## Problem statement
When you reach the listing below, copy each line exactly.

========================================================================

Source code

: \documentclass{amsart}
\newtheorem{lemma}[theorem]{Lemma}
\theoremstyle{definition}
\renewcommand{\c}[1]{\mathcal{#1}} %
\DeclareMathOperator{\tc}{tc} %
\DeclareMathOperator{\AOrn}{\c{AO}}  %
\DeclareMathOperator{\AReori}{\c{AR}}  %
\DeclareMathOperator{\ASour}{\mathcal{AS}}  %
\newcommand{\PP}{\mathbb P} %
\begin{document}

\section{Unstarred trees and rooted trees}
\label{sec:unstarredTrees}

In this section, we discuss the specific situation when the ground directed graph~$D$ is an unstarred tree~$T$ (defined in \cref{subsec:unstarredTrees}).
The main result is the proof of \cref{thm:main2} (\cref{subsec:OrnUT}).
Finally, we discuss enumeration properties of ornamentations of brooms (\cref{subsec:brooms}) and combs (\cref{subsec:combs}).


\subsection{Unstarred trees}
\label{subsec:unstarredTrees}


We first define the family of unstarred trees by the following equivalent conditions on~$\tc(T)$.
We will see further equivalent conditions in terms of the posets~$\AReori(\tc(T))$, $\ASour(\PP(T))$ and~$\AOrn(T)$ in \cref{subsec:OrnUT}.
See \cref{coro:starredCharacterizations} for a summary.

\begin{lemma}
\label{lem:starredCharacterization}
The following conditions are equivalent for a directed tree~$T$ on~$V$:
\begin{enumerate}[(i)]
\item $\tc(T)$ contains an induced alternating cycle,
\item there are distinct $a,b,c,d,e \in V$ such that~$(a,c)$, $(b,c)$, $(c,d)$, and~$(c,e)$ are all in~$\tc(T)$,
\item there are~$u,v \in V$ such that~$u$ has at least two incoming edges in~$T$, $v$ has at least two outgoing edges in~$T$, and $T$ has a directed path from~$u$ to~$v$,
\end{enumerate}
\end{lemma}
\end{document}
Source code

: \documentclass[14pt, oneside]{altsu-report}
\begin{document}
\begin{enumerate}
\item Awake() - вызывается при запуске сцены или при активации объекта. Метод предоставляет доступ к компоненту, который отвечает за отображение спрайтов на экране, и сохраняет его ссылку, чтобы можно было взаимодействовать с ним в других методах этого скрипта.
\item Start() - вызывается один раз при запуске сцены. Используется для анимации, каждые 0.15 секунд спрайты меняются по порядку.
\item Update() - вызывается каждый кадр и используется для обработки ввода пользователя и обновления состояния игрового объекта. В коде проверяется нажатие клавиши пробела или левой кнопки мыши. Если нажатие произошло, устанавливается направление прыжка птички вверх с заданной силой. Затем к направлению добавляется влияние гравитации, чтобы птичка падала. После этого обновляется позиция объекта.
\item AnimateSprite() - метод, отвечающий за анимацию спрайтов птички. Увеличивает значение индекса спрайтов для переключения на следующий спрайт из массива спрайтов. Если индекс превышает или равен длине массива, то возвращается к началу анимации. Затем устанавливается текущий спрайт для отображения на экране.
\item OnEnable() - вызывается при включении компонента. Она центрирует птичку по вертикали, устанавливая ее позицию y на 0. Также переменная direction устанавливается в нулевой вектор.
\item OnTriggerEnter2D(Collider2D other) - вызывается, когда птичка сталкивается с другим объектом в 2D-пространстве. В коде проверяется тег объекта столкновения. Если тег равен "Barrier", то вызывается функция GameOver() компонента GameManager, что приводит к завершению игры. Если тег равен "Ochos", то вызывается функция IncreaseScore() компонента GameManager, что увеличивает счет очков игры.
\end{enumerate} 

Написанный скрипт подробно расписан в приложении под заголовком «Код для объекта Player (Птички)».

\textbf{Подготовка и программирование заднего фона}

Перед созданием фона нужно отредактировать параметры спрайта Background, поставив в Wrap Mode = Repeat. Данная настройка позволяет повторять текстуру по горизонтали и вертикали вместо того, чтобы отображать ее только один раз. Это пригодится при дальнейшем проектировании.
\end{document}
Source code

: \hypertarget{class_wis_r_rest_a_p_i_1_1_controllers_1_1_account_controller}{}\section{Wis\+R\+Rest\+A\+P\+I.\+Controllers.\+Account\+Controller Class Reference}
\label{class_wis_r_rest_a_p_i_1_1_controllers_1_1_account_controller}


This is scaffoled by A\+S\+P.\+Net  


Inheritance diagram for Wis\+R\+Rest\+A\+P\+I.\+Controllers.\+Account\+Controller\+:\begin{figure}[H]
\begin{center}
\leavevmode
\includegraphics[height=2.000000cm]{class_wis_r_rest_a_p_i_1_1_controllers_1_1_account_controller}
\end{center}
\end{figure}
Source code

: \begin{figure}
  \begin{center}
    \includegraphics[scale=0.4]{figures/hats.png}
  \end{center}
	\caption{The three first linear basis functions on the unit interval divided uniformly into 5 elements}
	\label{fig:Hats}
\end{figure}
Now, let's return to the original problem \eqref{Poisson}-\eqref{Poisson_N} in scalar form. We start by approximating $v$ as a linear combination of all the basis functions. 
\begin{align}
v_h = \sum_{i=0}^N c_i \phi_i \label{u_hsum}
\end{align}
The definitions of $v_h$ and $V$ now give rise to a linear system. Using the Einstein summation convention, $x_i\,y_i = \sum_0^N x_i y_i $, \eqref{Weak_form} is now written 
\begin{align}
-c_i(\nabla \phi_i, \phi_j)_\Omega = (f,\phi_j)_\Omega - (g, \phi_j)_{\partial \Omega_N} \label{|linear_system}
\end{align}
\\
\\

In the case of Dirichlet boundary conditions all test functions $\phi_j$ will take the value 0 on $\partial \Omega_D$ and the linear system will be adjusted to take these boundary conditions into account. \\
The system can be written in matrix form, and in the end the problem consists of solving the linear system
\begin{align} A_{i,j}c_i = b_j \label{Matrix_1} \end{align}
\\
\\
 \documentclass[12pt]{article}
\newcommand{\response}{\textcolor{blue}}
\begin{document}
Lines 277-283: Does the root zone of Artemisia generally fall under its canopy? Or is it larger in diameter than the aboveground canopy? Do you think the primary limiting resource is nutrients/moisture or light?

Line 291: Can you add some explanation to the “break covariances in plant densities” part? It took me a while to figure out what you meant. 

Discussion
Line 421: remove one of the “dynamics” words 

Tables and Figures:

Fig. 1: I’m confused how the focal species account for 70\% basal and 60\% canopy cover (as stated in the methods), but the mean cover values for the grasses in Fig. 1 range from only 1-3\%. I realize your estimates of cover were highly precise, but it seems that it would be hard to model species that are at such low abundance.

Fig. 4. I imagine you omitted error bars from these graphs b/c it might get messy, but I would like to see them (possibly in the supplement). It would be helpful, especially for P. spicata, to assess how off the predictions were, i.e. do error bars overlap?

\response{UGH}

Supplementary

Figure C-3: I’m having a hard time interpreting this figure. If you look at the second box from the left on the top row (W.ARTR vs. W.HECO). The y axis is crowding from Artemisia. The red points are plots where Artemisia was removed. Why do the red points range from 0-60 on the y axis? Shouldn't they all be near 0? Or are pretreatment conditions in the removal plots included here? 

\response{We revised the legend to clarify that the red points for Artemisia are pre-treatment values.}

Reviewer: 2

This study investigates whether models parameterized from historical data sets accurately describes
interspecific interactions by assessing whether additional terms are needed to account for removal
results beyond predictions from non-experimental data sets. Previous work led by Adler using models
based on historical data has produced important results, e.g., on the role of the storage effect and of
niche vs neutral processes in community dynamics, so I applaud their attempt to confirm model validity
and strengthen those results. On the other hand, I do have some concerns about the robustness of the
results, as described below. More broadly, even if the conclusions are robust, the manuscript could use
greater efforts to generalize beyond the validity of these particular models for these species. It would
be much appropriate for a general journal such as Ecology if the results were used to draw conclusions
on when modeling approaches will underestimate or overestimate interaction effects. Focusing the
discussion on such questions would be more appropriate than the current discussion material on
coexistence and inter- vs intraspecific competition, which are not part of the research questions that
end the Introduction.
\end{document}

========================================================================

## Solved problem
Source code

: \documentclass{amsart}
\newtheorem{lemma}[theorem]{Lemma}
\theoremstyle{definition}
\renewcommand{\c}[1]{\mathcal{#1}} %
\DeclareMathOperator{\tc}{tc} %
\DeclareMathOperator{\AOrn}{\c{AO}}  %
\DeclareMathOperator{\AReori}{\c{AR}}  %
\DeclareMathOperator{\ASour}{\mathcal{AS}}  %
\newcommand{\PP}{\mathbb P} %
\begin{document}

\section{Unstarred trees and rooted trees}
\label{sec:unstarredTrees}

In this section, we discuss the specific situation when the ground directed graph~$D$ is an unstarred tree~$T$ (defined in \cref{subsec:unstarredTrees}).
The main result is the proof of \cref{thm:main2} (\cref{subsec:OrnUT}).
Finally, we discuss enumeration properties of ornamentations of brooms (\cref{subsec:brooms}) and combs (\cref{subsec:combs}).


\subsection{Unstarred trees}
\label{subsec:unstarredTrees}


We first define the family of unstarred trees by the following equivalent conditions on~$\tc(T)$.
We will see further equivalent conditions in terms of the posets~$\AReori(\tc(T))$, $\ASour(\PP(T))$ and~$\AOrn(T)$ in \cref{subsec:OrnUT}.
See \cref{coro:starredCharacterizations} for a summary.

\begin{lemma}
\label{lem:starredCharacterization}
The following conditions are equivalent for a directed tree~$T$ on~$V$:
\begin{enumerate}[(i)]
\item $\tc(T)$ contains an induced alternating cycle,
\item there are distinct $a,b,c,d,e \in V$ such that~$(a,c)$, $(b,c)$, $(c,d)$, and~$(c,e)$ are all in~$\tc(T)$,
\item there are~$u,v \in V$ such that~$u$ has at least two incoming edges in~$T$, $v$ has at least two outgoing edges in~$T$, and $T$ has a directed path from~$u$ to~$v$,
\end{enumerate}
\end{lemma}
\end{document}
Source code

: \documentclass[14pt, oneside]{altsu-report}
\begin{document}
\begin{enumerate}
\item Awake() - вызывается при запуске сцены или при активации объекта. Метод предоставляет доступ к компоненту, который отвечает за отображение спрайтов на экране, и сохраняет его ссылку, чтобы можно было взаимодействовать с ним в других методах этого скрипта.
\item Start() - вызывается один раз при запуске сцены. Используется для анимации, каждые 0.15 секунд спрайты меняются по порядку.
\item Update() - вызывается каждый кадр и используется для обработки ввода пользователя и обновления состояния игрового объекта. В коде проверяется нажатие клавиши пробела или левой кнопки мыши. Если нажатие произошло, устанавливается направление прыжка птички вверх с заданной силой. Затем к направлению добавляется влияние гравитации, чтобы птичка падала. После этого обновляется позиция объекта.
\item AnimateSprite() - метод, отвечающий за анимацию спрайтов птички. Увеличивает значение индекса спрайтов для переключения на следующий спрайт из массива спрайтов. Если индекс превышает или равен длине массива, то возвращается к началу анимации. Затем устанавливается текущий спрайт для отображения на экране.
\item OnEnable() - вызывается при включении компонента. Она центрирует птичку по вертикали, устанавливая ее позицию y на 0. Также переменная direction устанавливается в нулевой вектор.
\item OnTriggerEnter2D(Collider2D other) - вызывается, когда птичка сталкивается с другим объектом в 2D-пространстве. В коде проверяется тег объекта столкновения. Если тег равен "Barrier", то вызывается функция GameOver() компонента GameManager, что приводит к завершению игры. Если тег равен "Ochos", то вызывается функция IncreaseScore() компонента GameManager, что увеличивает счет очков игры.
\end{enumerate} 

Написанный скрипт подробно расписан в приложении под заголовком «Код для объекта Player (Птички)».

\textbf{Подготовка и программирование заднего фона}

Перед созданием фона нужно отредактировать параметры спрайта Background, поставив в Wrap Mode = Repeat. Данная настройка позволяет повторять текстуру по горизонтали и вертикали вместо того, чтобы отображать ее только один раз. Это пригодится при дальнейшем проектировании.
\end{document}
Source code

: \hypertarget{class_wis_r_rest_a_p_i_1_1_controllers_1_1_account_controller}{}\section{Wis\+R\+Rest\+A\+P\+I.\+Controllers.\+Account\+Controller Class Reference}
\label{class_wis_r_rest_a_p_i_1_1_controllers_1_1_account_controller}


This is scaffoled by A\+S\+P.\+Net  


Inheritance diagram for Wis\+R\+Rest\+A\+P\+I.\+Controllers.\+Account\+Controller\+:\begin{figure}[H]
\begin{center}
\leavevmode
\includegraphics[height=2.000000cm]{class_wis_r_rest_a_p_i_1_1_controllers_1_1_account_controller}
\end{center}
\end{figure}
Source code

: \begin{figure}
  \begin{center}
    \includegraphics[scale=0.4]{figures/hats.png}
  \end{center}
	\caption{The three first linear basis functions on the unit interval divided uniformly into 5 elements}
	\label{fig:Hats}
\end{figure}
Now, let's return to the original problem \eqref{Poisson}-\eqref{Poisson_N} in scalar form. We start by approximating $v$ as a linear combination of all the basis functions. 
\begin{align}
v_h = \sum_{i=0}^N c_i \phi_i \label{u_hsum}
\end{align}
The definitions of $v_h$ and $V$ now give rise to a linear system. Using the Einstein summation convention, $x_i\,y_i = \sum_0^N x_i y_i $, \eqref{Weak_form} is now written 
\begin{align}
-c_i(\nabla \phi_i, \phi_j)_\Omega = (f,\phi_j)_\Omega - (g, \phi_j)_{\partial \Omega_N} \label{|linear_system}
\end{align}
\\
\\

In the case of Dirichlet boundary conditions all test functions $\phi_j$ will take the value 0 on $\partial \Omega_D$ and the linear system will be adjusted to take these boundary conditions into account. \\
The system can be written in matrix form, and in the end the problem consists of solving the linear system
\begin{align} A_{i,j}c_i = b_j \label{Matrix_1} \end{align}
\\
\\
 \documentclass[12pt]{article}
\newcommand{\response}{\textcolor{blue}}
\begin{document}
Lines 277-283: Does the root zone of Artemisia generally fall under its canopy? Or is it larger in diameter than the aboveground canopy? Do you think the primary limiting resource is nutrients/moisture or light?

Line 291: Can you add some explanation to the “break covariances in plant densities” part? It took me a while to figure out what you meant. 

Discussion
Line 421: remove one of the “dynamics” words 

Tables and Figures:

Fig. 1: I’m confused how the focal species account for 70\% basal and 60\% canopy cover (as stated in the methods), but the mean cover values for the grasses in Fig. 1 range from only 1-3\%. I realize your estimates of cover were highly precise, but it seems that it would be hard to model species that are at such low abundance.

Fig. 4. I imagine you omitted error bars from these graphs b/c it might get messy, but I would like to see them (possibly in the supplement). It would be helpful, especially for P. spicata, to assess how off the predictions were, i.e. do error bars overlap?

\response{UGH}

Supplementary

Figure C-3: I’m having a hard time interpreting this figure. If you look at the second box from the left on the top row (W.ARTR vs. W.HECO). The y axis is crowding from Artemisia. The red points are plots where Artemisia was removed. Why do the red points range from 0-60 on the y axis? Shouldn't they all be near 0? Or are pretreatment conditions in the removal plots included here? 

\response{We revised the legend to clarify that the red points for Artemisia are pre-treatment values.}

Reviewer: 2

This study investigates whether models parameterized from historical data sets accurately describes
interspecific interactions by assessing whether additional terms are needed to account for removal
results beyond predictions from non-experimental data sets. Previous work led by Adler using models
based on historical data has produced important results, e.g., on the role of the storage effect and of
niche vs neutral processes in community dynamics, so I applaud their attempt to confirm model validity
and strengthen those results. On the other hand, I do have some concerns about the robustness of the
results, as described below. More broadly, even if the conclusions are robust, the manuscript could use
greater efforts to generalize beyond the validity of these particular models for these species. It would
be much appropriate for a general journal such as Ecology if the results were used to draw conclusions
on when modeling approaches will underestimate or overestimate interaction effects. Focusing the
discussion on such questions would be more appropriate than the current discussion material on
coexistence and inter- vs intraspecific competition, which are not part of the research questions that
end the Introduction.
\end{document}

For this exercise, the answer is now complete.